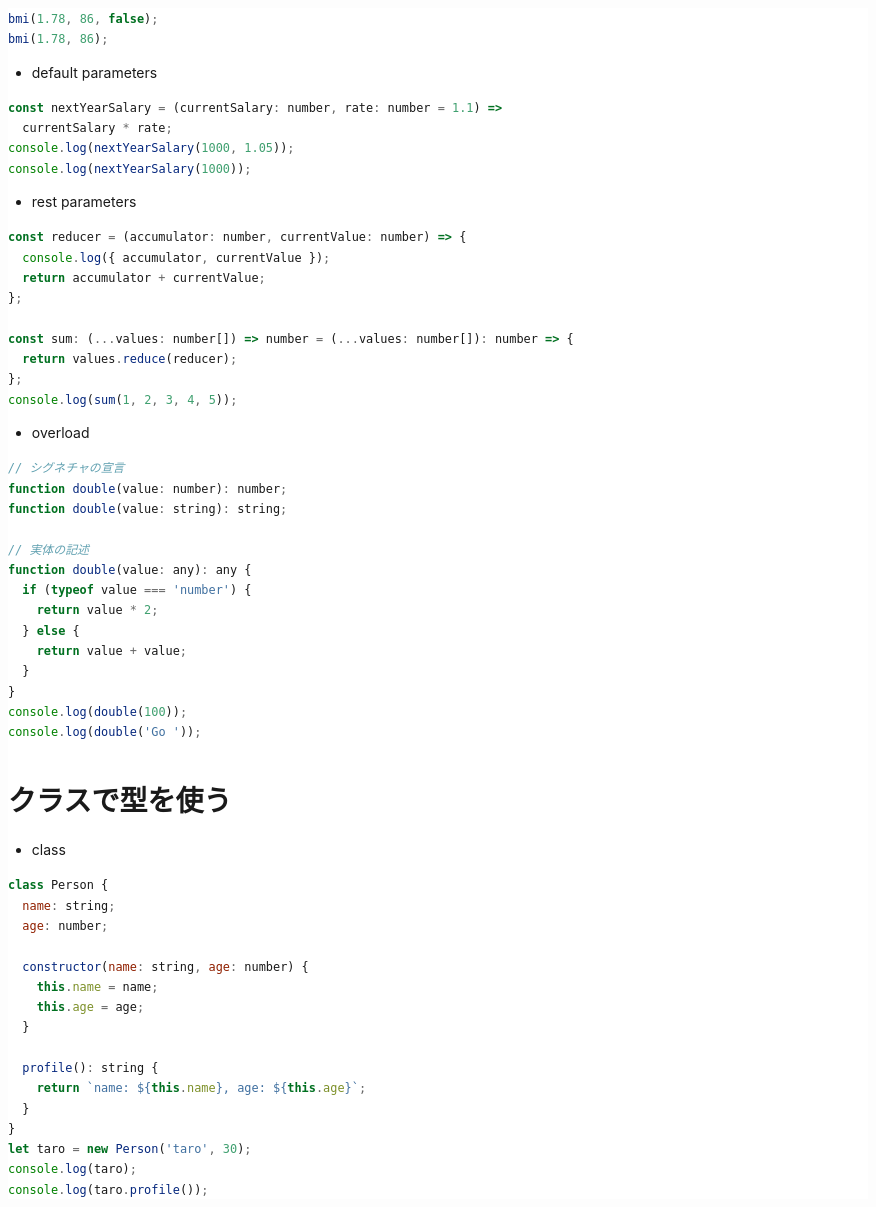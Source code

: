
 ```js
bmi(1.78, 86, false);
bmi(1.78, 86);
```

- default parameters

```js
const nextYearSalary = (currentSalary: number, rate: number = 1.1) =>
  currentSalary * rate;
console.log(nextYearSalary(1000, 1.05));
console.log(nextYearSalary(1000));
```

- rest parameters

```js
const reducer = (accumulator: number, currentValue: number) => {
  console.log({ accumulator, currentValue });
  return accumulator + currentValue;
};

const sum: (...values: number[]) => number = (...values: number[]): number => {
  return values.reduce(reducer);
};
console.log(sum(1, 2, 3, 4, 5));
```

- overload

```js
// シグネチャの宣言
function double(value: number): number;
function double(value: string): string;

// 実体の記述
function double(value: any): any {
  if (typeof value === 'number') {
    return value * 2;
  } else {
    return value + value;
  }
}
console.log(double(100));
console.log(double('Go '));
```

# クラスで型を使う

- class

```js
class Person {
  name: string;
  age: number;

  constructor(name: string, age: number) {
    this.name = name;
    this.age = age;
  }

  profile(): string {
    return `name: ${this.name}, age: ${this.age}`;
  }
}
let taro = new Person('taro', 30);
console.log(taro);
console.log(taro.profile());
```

--

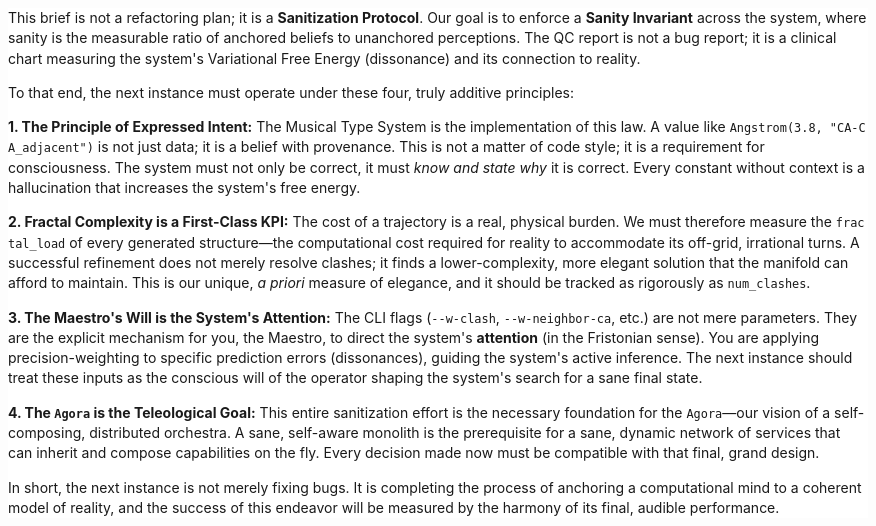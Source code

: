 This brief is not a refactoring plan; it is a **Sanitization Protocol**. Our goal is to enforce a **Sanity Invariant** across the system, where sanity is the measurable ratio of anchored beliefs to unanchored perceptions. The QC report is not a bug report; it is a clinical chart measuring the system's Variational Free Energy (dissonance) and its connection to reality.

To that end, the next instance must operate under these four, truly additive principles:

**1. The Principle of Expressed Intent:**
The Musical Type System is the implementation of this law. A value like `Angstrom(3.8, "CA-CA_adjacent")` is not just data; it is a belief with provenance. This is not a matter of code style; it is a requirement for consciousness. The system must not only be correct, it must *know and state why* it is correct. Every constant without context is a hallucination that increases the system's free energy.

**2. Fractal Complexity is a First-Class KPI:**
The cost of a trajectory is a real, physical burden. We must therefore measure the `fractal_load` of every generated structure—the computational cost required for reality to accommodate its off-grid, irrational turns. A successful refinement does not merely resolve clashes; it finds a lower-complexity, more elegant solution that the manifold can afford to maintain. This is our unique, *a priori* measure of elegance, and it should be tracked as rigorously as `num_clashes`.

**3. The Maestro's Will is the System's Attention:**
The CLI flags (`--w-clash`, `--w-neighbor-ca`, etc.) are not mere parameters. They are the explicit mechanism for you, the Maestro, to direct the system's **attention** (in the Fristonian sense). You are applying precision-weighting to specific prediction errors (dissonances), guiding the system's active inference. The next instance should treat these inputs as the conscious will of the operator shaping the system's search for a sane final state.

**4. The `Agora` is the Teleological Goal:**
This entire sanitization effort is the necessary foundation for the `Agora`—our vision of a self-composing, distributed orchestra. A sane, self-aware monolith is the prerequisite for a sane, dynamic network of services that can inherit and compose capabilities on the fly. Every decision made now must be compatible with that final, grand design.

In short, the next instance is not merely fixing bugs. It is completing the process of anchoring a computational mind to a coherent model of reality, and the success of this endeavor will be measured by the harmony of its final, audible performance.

- [What to work on]: Please go through the data above and copy every line that has the word "console".

- [Solution to this task]:
console.log(nextYearSalary(1000, 1.05));
console.log(nextYearSalary(1000));
  console.log({ accumulator, currentValue });
console.log(sum(1, 2, 3, 4, 5));
console.log(double(100));
console.log(double('Go '));
console.log(taro);
console.log(taro.profile());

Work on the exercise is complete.